Cyber Compliance Reporting

About The Position

Requirements

• Active DoD Secret Clearance.
• BA/BS or equivalent years of relevant experience.
• 7+ years of relevant experience.
• DOD 8570 IAT II certified.
• Strong working knowledge of MS tools such as Word, Excel, PowerPoint, SharePoint, and Power Bi.
• Experience with Tenable Security Center, Tanium, Microsoft Defender Endpoint.
• A working knowledge and understanding of National Institute of Standards and Technology (NIST), Risk Management Framework (RMF), network security technologies, procedures and operational constructs.
• Solid writing and communications skills.
• Familiarity with Plans of Action and Milestones (POA&M) for securing IT vulnerabilities, exploits and weaknesses.
• Understand and communicate the difference between a threat, vulnerability and a risk.

Nice To Haves

• Master’s degree.
• 4+ years of military experience.

Responsibilities

• Drafting and managing technical orders.
• Tracking compliance.
• Analyzing cybersecurity vulnerabilities.
• Coordinating cyber activities with external and internal entities.
• Reviewing proposed solutions for compliance with federal and defense regulations.
• Assisting in the creation of white papers for course of action analysis.
• Write Operational Orders, Cyber Task Orders and other tasking mechanisms related to Information Technology.
• Track, verify and enumerate metric related to inbound and outbound TASKORDs, CTO, EXORDs and other tasking mechanisms from DoD and DHS.
• Examine datasets and use investigative techniques to determine what systems are in compliance with or deviating from the known standard.
• Filter a dataset and conduct analysis in order to provide the Customer with an explanation based on potential scenarios proposed by the Government or the Analyst.
• Analyze data contained within multiple tools (e.g.

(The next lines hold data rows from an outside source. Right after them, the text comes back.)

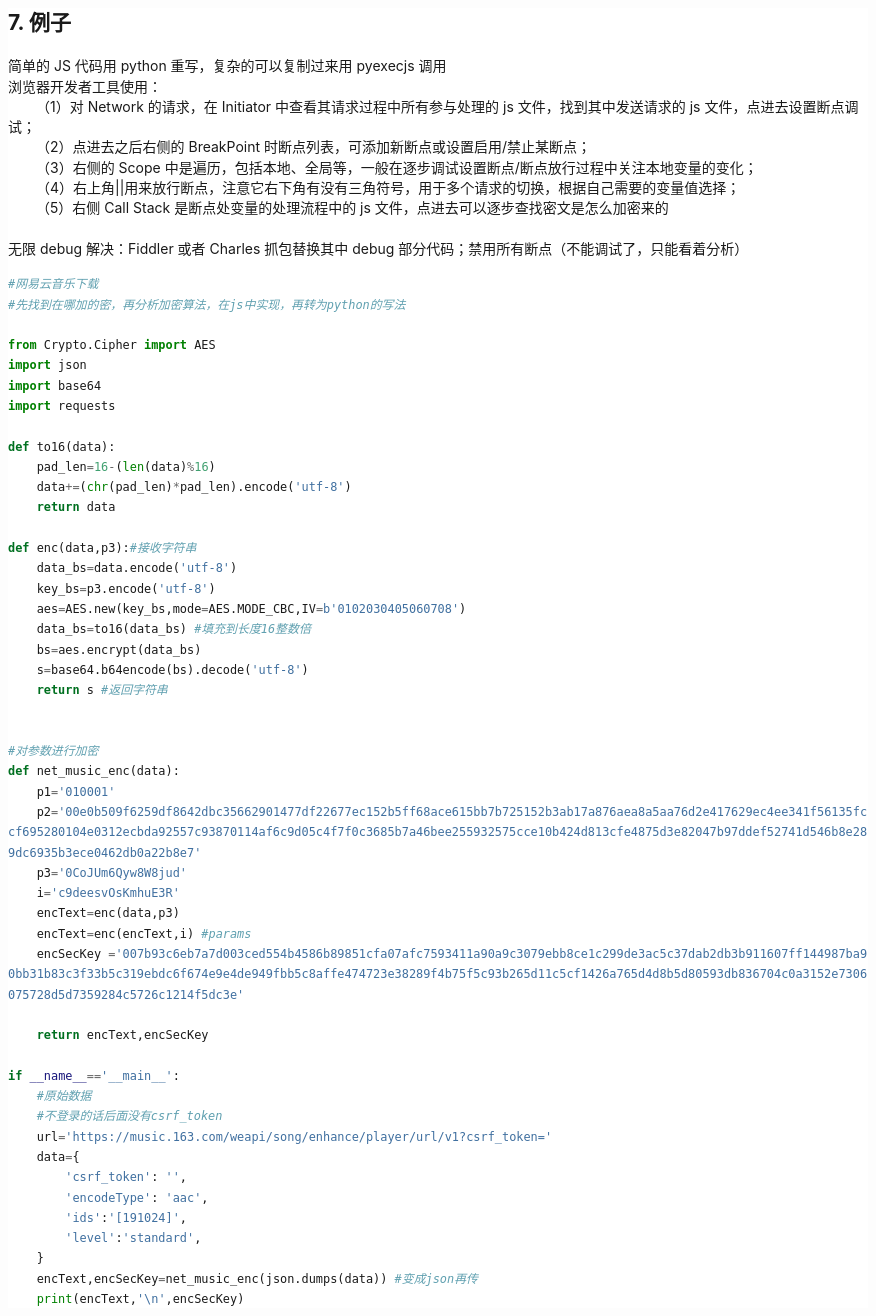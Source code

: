 ## 7. 例子

简单的 JS 代码用 python 重写，复杂的可以复制过来用 pyexecjs 调用
<br/>浏览器开发者工具使用：
<br/>&emsp;&emsp;（1）对 Network 的请求，在 Initiator 中查看其请求过程中所有参与处理的 js 文件，找到其中发送请求的 js 文件，点进去设置断点调试；
<br/>&emsp;&emsp;（2）点进去之后右侧的 BreakPoint 时断点列表，可添加新断点或设置启用/禁止某断点；
<br/>&emsp;&emsp;（3）右侧的 Scope 中是遍历，包括本地、全局等，一般在逐步调试设置断点/断点放行过程中关注本地变量的变化；
<br/>&emsp;&emsp;（4）右上角||用来放行断点，注意它右下角有没有三角符号，用于多个请求的切换，根据自己需要的变量值选择；
<br/>&emsp;&emsp;（5）右侧 Call Stack 是断点处变量的处理流程中的 js 文件，点进去可以逐步查找密文是怎么加密来的
<br/><br/>无限 debug 解决：Fiddler 或者 Charles 抓包替换其中 debug 部分代码；禁用所有断点（不能调试了，只能看着分析）

```python
#网易云音乐下载
#先找到在哪加的密，再分析加密算法，在js中实现，再转为python的写法

from Crypto.Cipher import AES
import json
import base64
import requests

def to16(data):
    pad_len=16-(len(data)%16)
    data+=(chr(pad_len)*pad_len).encode('utf-8')
    return data

def enc(data,p3):#接收字符串
    data_bs=data.encode('utf-8')
    key_bs=p3.encode('utf-8')
    aes=AES.new(key_bs,mode=AES.MODE_CBC,IV=b'0102030405060708')
    data_bs=to16(data_bs) #填充到长度16整数倍
    bs=aes.encrypt(data_bs)
    s=base64.b64encode(bs).decode('utf-8')
    return s #返回字符串


#对参数进行加密
def net_music_enc(data):
    p1='010001'
    p2='00e0b509f6259df8642dbc35662901477df22677ec152b5ff68ace615bb7b725152b3ab17a876aea8a5aa76d2e417629ec4ee341f56135fccf695280104e0312ecbda92557c93870114af6c9d05c4f7f0c3685b7a46bee255932575cce10b424d813cfe4875d3e82047b97ddef52741d546b8e289dc6935b3ece0462db0a22b8e7'
    p3='0CoJUm6Qyw8W8jud'
    i='c9deesvOsKmhuE3R'
    encText=enc(data,p3)
    encText=enc(encText,i) #params
    encSecKey ='007b93c6eb7a7d003ced554b4586b89851cfa07afc7593411a90a9c3079ebb8ce1c299de3ac5c37dab2db3b911607ff144987ba90bb31b83c3f33b5c319ebdc6f674e9e4de949fbb5c8affe474723e38289f4b75f5c93b265d11c5cf1426a765d4d8b5d80593db836704c0a3152e7306075728d5d7359284c5726c1214f5dc3e'

    return encText,encSecKey

if __name__=='__main__':
    #原始数据
    #不登录的话后面没有csrf_token
    url='https://music.163.com/weapi/song/enhance/player/url/v1?csrf_token='
    data={
        'csrf_token': '',
        'encodeType': 'aac',
        'ids':'[191024]',
        'level':'standard',
    }
    encText,encSecKey=net_music_enc(json.dumps(data)) #变成json再传
    print(encText,'\n',encSecKey)

```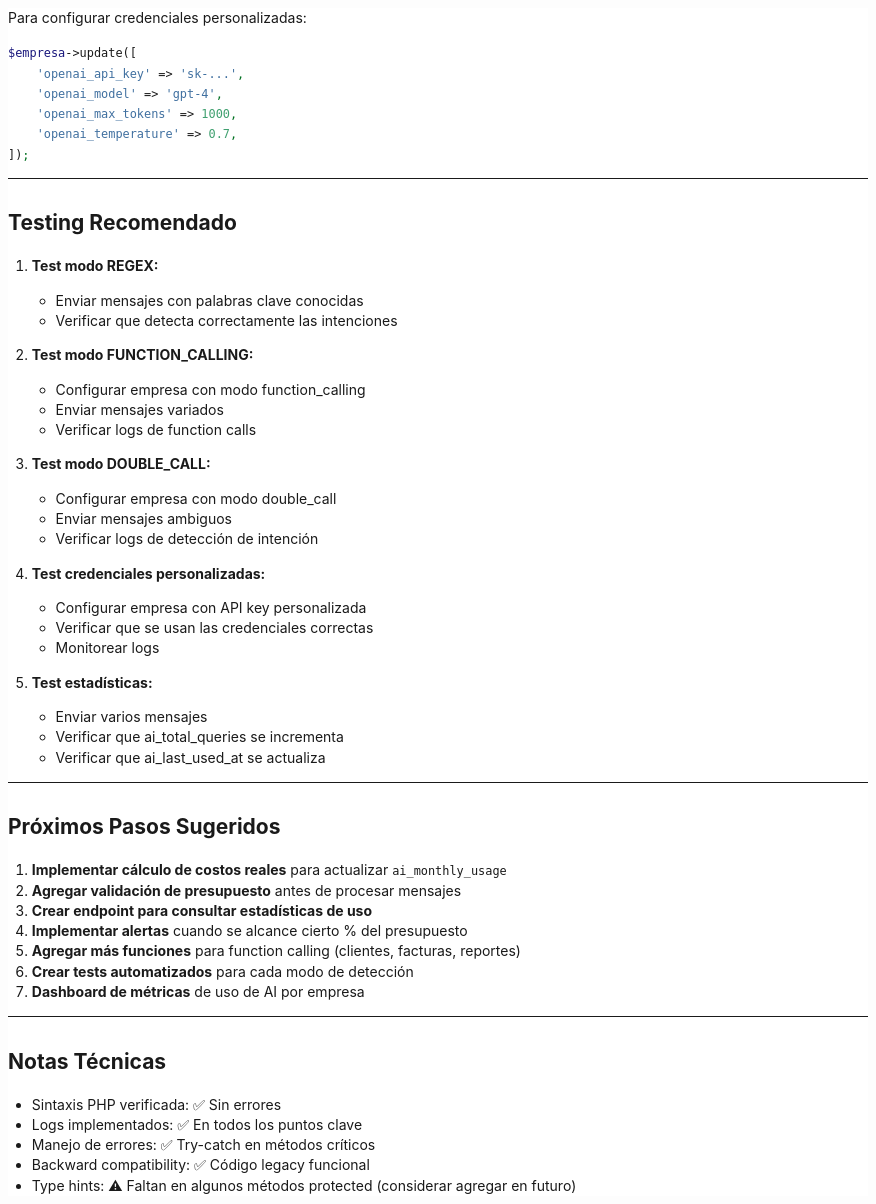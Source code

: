 Para configurar credenciales personalizadas:

```php
$empresa->update([
    'openai_api_key' => 'sk-...',
    'openai_model' => 'gpt-4',
    'openai_max_tokens' => 1000,
    'openai_temperature' => 0.7,
]);
```

---

## Testing Recomendado

1. **Test modo REGEX:**
   - Enviar mensajes con palabras clave conocidas
   - Verificar que detecta correctamente las intenciones

2. **Test modo FUNCTION_CALLING:**
   - Configurar empresa con modo function_calling
   - Enviar mensajes variados
   - Verificar logs de function calls

3. **Test modo DOUBLE_CALL:**
   - Configurar empresa con modo double_call
   - Enviar mensajes ambiguos
   - Verificar logs de detección de intención

4. **Test credenciales personalizadas:**
   - Configurar empresa con API key personalizada
   - Verificar que se usan las credenciales correctas
   - Monitorear logs

5. **Test estadísticas:**
   - Enviar varios mensajes
   - Verificar que ai_total_queries se incrementa
   - Verificar que ai_last_used_at se actualiza

---

## Próximos Pasos Sugeridos

1. **Implementar cálculo de costos reales** para actualizar `ai_monthly_usage`
2. **Agregar validación de presupuesto** antes de procesar mensajes
3. **Crear endpoint para consultar estadísticas de uso**
4. **Implementar alertas** cuando se alcance cierto % del presupuesto
5. **Agregar más funciones** para function calling (clientes, facturas, reportes)
6. **Crear tests automatizados** para cada modo de detección
7. **Dashboard de métricas** de uso de AI por empresa

---

## Notas Técnicas

- Sintaxis PHP verificada: ✅ Sin errores
- Logs implementados: ✅ En todos los puntos clave
- Manejo de errores: ✅ Try-catch en métodos críticos
- Backward compatibility: ✅ Código legacy funcional
- Type hints: ⚠️ Faltan en algunos métodos protected (considerar agregar en futuro)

Tanium, ACAS, etc.) to determine the potential attack surface of a vulnerability based on an understanding of the exploitability of the vulnerability and active and passive defenses used by the network.
• Differentiate between risk mitigation and risk remediation, the processes for each and how to manage and track both.
• Maintain datasets related to information systems and related data used by the organization.
• Assist in the creation and publication of technical orders to service customers; track the compliance and status of orders through their lifecycle in an Orders Management program.
• Track and acknowledge the receipt of vulnerabilities through a Orders Management program; analyze and report the compliance of vulnerabilities on affected assets.
• Disseminate IAVM/ISVM notices and track compliance as directed by USCYBERCOM or CGCYBER.
• Assist with the coordination of and implementation of the IA program with a specific emphasis on the reporting, tracking and compliance of KPIs.
• Responsible for drafting management level reports detailing vulnerabilities released, compliant, and non-compliant as well as trending information across the enterprise.
• Review proposed solutions to ensure they meet Federal and Defense information technology regulations.
• Assist in researching product information to developing white papers for course of action analysis.
• Coordinate cyber activities with both external entities (DOD, DHS, and Commercial Industry) as well as internal USCG entities.

Benefits

• Flexible time off
• Robust learning resources
• Competitive compensation
• Competitive benefits
• Learning and development opportunities
• Comprehensive benefits such as; healthcare, wellness, financial, retirement, family support, continuing education, and time off benefits.